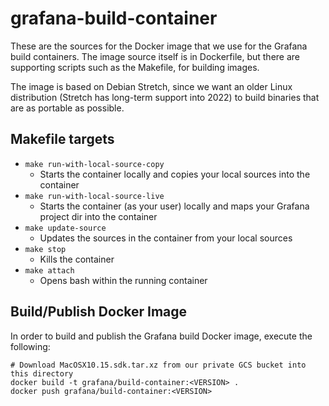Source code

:# grafana-build-container

These are the sources for the Docker image that we use for the Grafana build containers. The image source itself
is in Dockerfile, but there are supporting scripts such as the Makefile, for building images.

The image is based on Debian Stretch, since we want an older Linux distribution (Stretch has long-term support into 2022) to build binaries that are as portable as possible.

## Makefile targets

- `make run-with-local-source-copy`
  - Starts the container locally and copies your local sources into the container
- `make run-with-local-source-live`
  - Starts the container (as your user) locally and maps your Grafana project dir into the container
- `make update-source`
  - Updates the sources in the container from your local sources
- `make stop`
  - Kills the container
- `make attach`
  - Opens bash within the running container

## Build/Publish Docker Image

In order to build and publish the Grafana build Docker image, execute the following:

```
# Download MacOSX10.15.sdk.tar.xz from our private GCS bucket into this directory
docker build -t grafana/build-container:<VERSION> .
docker push grafana/build-container:<VERSION>
```
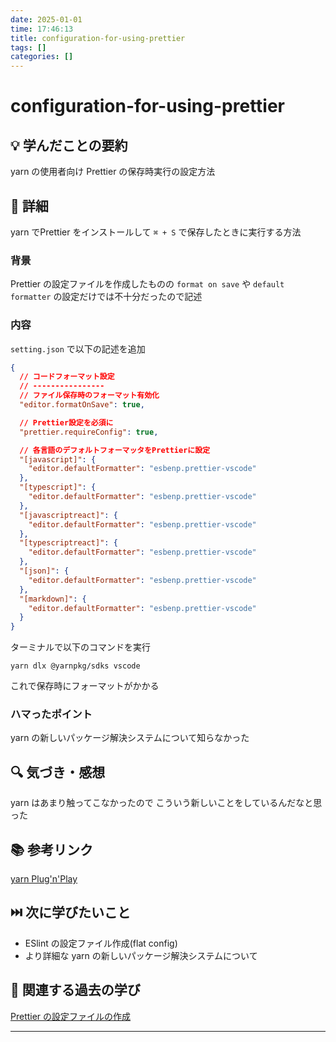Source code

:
 ```yaml
---
date: 2025-01-01
time: 17:46:13
title: configuration-for-using-prettier
tags: []
categories: []
---
```


# configuration-for-using-prettier

## 💡 学んだことの要約

yarn の使用者向け Prettier の保存時実行の設定方法

## 📝 詳細

yarn でPrettier をインストールして
`⌘ + S` で保存したときに実行する方法

### 背景

Prettier の設定ファイルを作成したものの
`format on save` や `default formatter` の設定だけでは不十分だったので記述

### 内容

`setting.json` で以下の記述を追加

```json
{
  // コードフォーマット設定
  // ----------------
  // ファイル保存時のフォーマット有効化
  "editor.formatOnSave": true,

  // Prettier設定を必須に
  "prettier.requireConfig": true,

  // 各言語のデフォルトフォーマッタをPrettierに設定
  "[javascript]": {
    "editor.defaultFormatter": "esbenp.prettier-vscode"
  },
  "[typescript]": {
    "editor.defaultFormatter": "esbenp.prettier-vscode"
  },
  "[javascriptreact]": {
    "editor.defaultFormatter": "esbenp.prettier-vscode"
  },
  "[typescriptreact]": {
    "editor.defaultFormatter": "esbenp.prettier-vscode"
  },
  "[json]": {
    "editor.defaultFormatter": "esbenp.prettier-vscode"
  },
  "[markdown]": {
    "editor.defaultFormatter": "esbenp.prettier-vscode"
  }
}
```

ターミナルで以下のコマンドを実行

```shell
yarn dlx @yarnpkg/sdks vscode
```

これで保存時にフォーマットがかかる

### ハマったポイント

yarn の新しいパッケージ解決システムについて知らなかった

## 🔍 気づき・感想

yarn はあまり触ってこなかったので
こういう新しいことをしているんだなと思った

## 📚 参考リンク

[yarn Plug'n'Play](https://yarnpkg.com/features/pnp)

## ⏭️ 次に学びたいこと

- ESlint の設定ファイル作成(flat config)
- より詳細な yarn の新しいパッケージ解決システムについて

## 📌 関連する過去の学び

[Prettier の設定ファイルの作成](https://github.com/daiki-beppu/til/tree/main/2024/2024-12-29-prettier-configuration-file-creation)

---
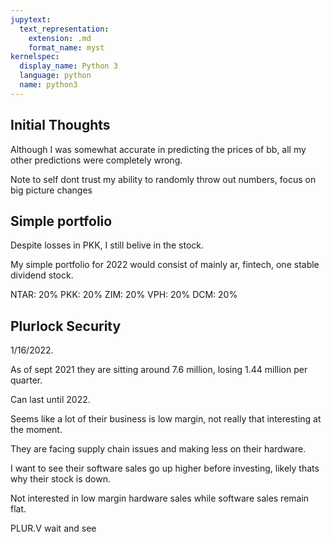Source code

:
 ```yaml
---
jupytext:
  text_representation:
    extension: .md
    format_name: myst
kernelspec:
  display_name: Python 3
  language: python
  name: python3
---
```


## Initial Thoughts

Although I was somewhat accurate in predicting the prices of bb, all my other predictions were completely wrong.

Note to self dont trust my ability to randomly throw out numbers, focus on big picture changes

## Simple portfolio

Despite losses in PKK, I still belive in the stock.

My simple portfolio for 2022 would consist of mainly ar, fintech, one stable dividend stock.

NTAR: 20%
PKK: 20%
ZIM: 20%
VPH: 20%
DCM: 20%

## Plurlock Security

1/16/2022.

As of sept 2021 they are sitting around 7.6 million, losing 1.44 million per quarter.

Can last until 2022.

Seems like a lot of their business is low margin, not really that interesting at the moment.

They are facing supply chain issues and making less on their hardware.

I want to see their software sales go up higher before investing, likely thats why their stock is down.

Not interested in low margin hardware sales while software sales remain flat.

PLUR.V wait and see

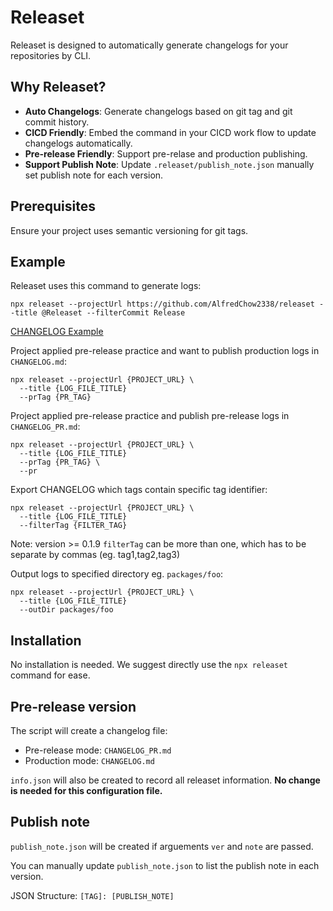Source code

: # Releaset

Releaset is designed to automatically generate changelogs for your repositories by CLI.

## Why Releaset?

- <b>Auto Changelogs</b>: Generate changelogs based on git tag and git commit history.
- <b>CICD Friendly</b>: Embed the command in your CICD work flow to update changelogs automatically.
- <b>Pre-release Friendly</b>: Support pre-relase and production publishing.
- <b>Support Publish Note</b>: Update `.releaset/publish_note.json` manually set publish note for each version.

## Prerequisites

Ensure your project uses semantic versioning for git tags.

## Example

Releaset uses this command to generate logs:
```
npx releaset --projectUrl https://github.com/AlfredChow2338/releaset --title @Releaset --filterCommit Release
```

[CHANGELOG Example](https://github.com/AlfredChow2338/releaset/blob/main/CHANGELOG.md)

Project applied pre-release practice and want to publish production logs in `CHANGELOG.md`:
```
npx releaset --projectUrl {PROJECT_URL} \
  --title {LOG_FILE_TITLE}
  --prTag {PR_TAG}
```

Project applied pre-release practice and publish pre-release logs in `CHANGELOG_PR.md`:
```
npx releaset --projectUrl {PROJECT_URL} \
  --title {LOG_FILE_TITLE}
  --prTag {PR_TAG} \
  --pr
```

Export CHANGELOG which tags contain specific tag identifier:
```
npx releaset --projectUrl {PROJECT_URL} \
  --title {LOG_FILE_TITLE}
  --filterTag {FILTER_TAG}
```
Note: version >= 0.1.9 `filterTag` can be more than one, which has to be separate by commas (eg. tag1,tag2,tag3)

Output logs to specified directory eg. `packages/foo`:
```
npx releaset --projectUrl {PROJECT_URL} \
  --title {LOG_FILE_TITLE}
  --outDir packages/foo
```

## Installation

No installation is needed. We suggest directly use the `npx releaset` command for ease. 

## Pre-release version

The script will create a changelog file:

- Pre-release mode: `CHANGELOG_PR.md`
- Production mode: `CHANGELOG.md`

`info.json` will also be created to record all releaset information. <b>No change is needed for this configuration file.</b>

## Publish note
`publish_note.json` will be created if arguements `ver` and `note` are passed. 

You can manually update `publish_note.json` to list the publish note in each version.

JSON Structure: `[TAG]: [PUBLISH_NOTE]`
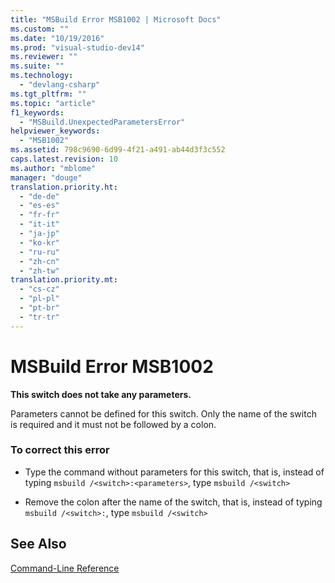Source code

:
 ```yaml
---
title: "MSBuild Error MSB1002 | Microsoft Docs"
ms.custom: ""
ms.date: "10/19/2016"
ms.prod: "visual-studio-dev14"
ms.reviewer: ""
ms.suite: ""
ms.technology: 
  - "devlang-csharp"
ms.tgt_pltfrm: ""
ms.topic: "article"
f1_keywords: 
  - "MSBuild.UnexpectedParametersError"
helpviewer_keywords: 
  - "MSB1002"
ms.assetid: 798c9690-6d99-4f21-a491-ab44d3f3c552
caps.latest.revision: 10
ms.author: "mblome"
manager: "douge"
translation.priority.ht: 
  - "de-de"
  - "es-es"
  - "fr-fr"
  - "it-it"
  - "ja-jp"
  - "ko-kr"
  - "ru-ru"
  - "zh-cn"
  - "zh-tw"
translation.priority.mt: 
  - "cs-cz"
  - "pl-pl"
  - "pt-br"
  - "tr-tr"
---
```

# MSBuild Error MSB1002
**This switch does not take any parameters.**  
  
 Parameters cannot be defined for this switch. Only the name of the switch is required and it must not be followed by a colon.  
  
### To correct this error  
  
-   Type the command without parameters for this switch, that is, instead of typing `msbuild /<switch>:<parameters>`, type `msbuild /<switch>`  
  
-   Remove the colon after the name of the switch, that is, instead of typing `msbuild /<switch>:`, type `msbuild /<switch>`  
  
## See Also  
 [Command-Line Reference](../reference/msbuild-command-line-reference.md)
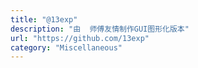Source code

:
 ```yaml
---
title: "@13exp"
description: "由  师傅友情制作GUI图形化版本"
url: "https://github.com/13exp"
category: "Miscellaneous"
---
```


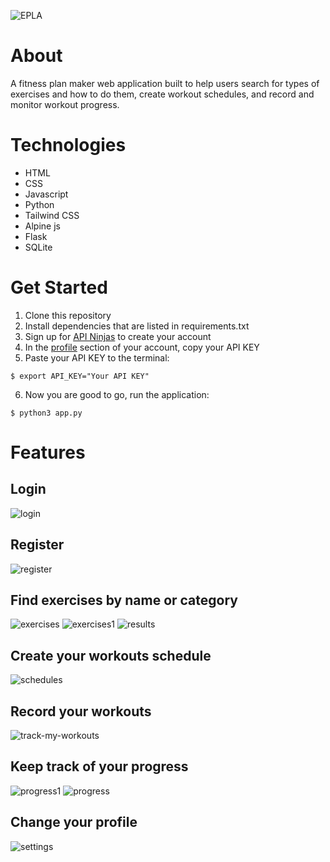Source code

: ![EPLA](https://github.com/haidarmaula/EPLA/assets/72655447/548efb70-22f4-49a1-88ee-21ec3b3675d6)


# About
A fitness plan maker web application built to help users search for types of exercises and how to do them, create workout schedules, and record and monitor workout progress.

# Technologies
- HTML
- CSS
- Javascript
- Python
- Tailwind CSS
- Alpine js
- Flask
- SQLite

# Get Started
1. Clone this repository
2. Install dependencies that are listed in requirements.txt
3. Sign up for [API Ninjas](https://api-ninjas.com/) to create your account
4. In the [profile](https://api-ninjas.com/profile) section of your account, copy your API KEY
5. Paste your API KEY to the terminal:
```
$ export API_KEY="Your API KEY"
```
6. Now you are good to go, run the application:
```
$ python3 app.py
```
# Features

## Login
![login](https://github.com/haidarmaula/EPLA/assets/72655447/2bc427d2-bde0-4436-add6-0132b3219e04)

## Register
![register](https://github.com/haidarmaula/EPLA/assets/72655447/361380d2-70e2-4cf4-a5e2-825fe20fca6b)

## Find exercises by name or category
![exercises](https://github.com/haidarmaula/EPLA/assets/72655447/2f3df281-230b-49a2-b52c-5f736c74cf02)
![exercises1](https://github.com/haidarmaula/EPLA/assets/72655447/ed8024b1-4ce6-4c6f-b7ab-6aa9b63af9f7)
![results](https://github.com/haidarmaula/EPLA/assets/72655447/08ed6cb7-29fc-4f1c-87ad-2ca58e0efa03)

## Create your workouts schedule
![schedules](https://github.com/haidarmaula/EPLA/assets/72655447/c39123c8-f098-4cd4-b962-7c7d4fad4b86)

## Record your workouts
![track-my-workouts](https://github.com/haidarmaula/EPLA/assets/72655447/b3fe0144-1a85-47a3-97c8-31bac2a1604b)

## Keep track of your progress
![progress1](https://github.com/haidarmaula/EPLA/assets/72655447/14147b66-020b-428a-bf2b-47d3b01c4f2c)
![progress](https://github.com/haidarmaula/EPLA/assets/72655447/cf6c3254-897f-47d1-bfed-2d4df5a8aa03)

## Change your profile
![settings](https://github.com/haidarmaula/EPLA/assets/72655447/046f02bd-f39b-48ed-958e-0a4007b60858)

____________________

Exercise details: For every line above with the word "colon" in it, make a copy.

Exercise response:
 Parameters cannot be defined for this switch. Only the name of the switch is required and it must not be followed by a colon.  
-   Remove the colon after the name of the switch, that is, instead of typing `msbuild /<switch>:`, type `msbuild /<switch>`  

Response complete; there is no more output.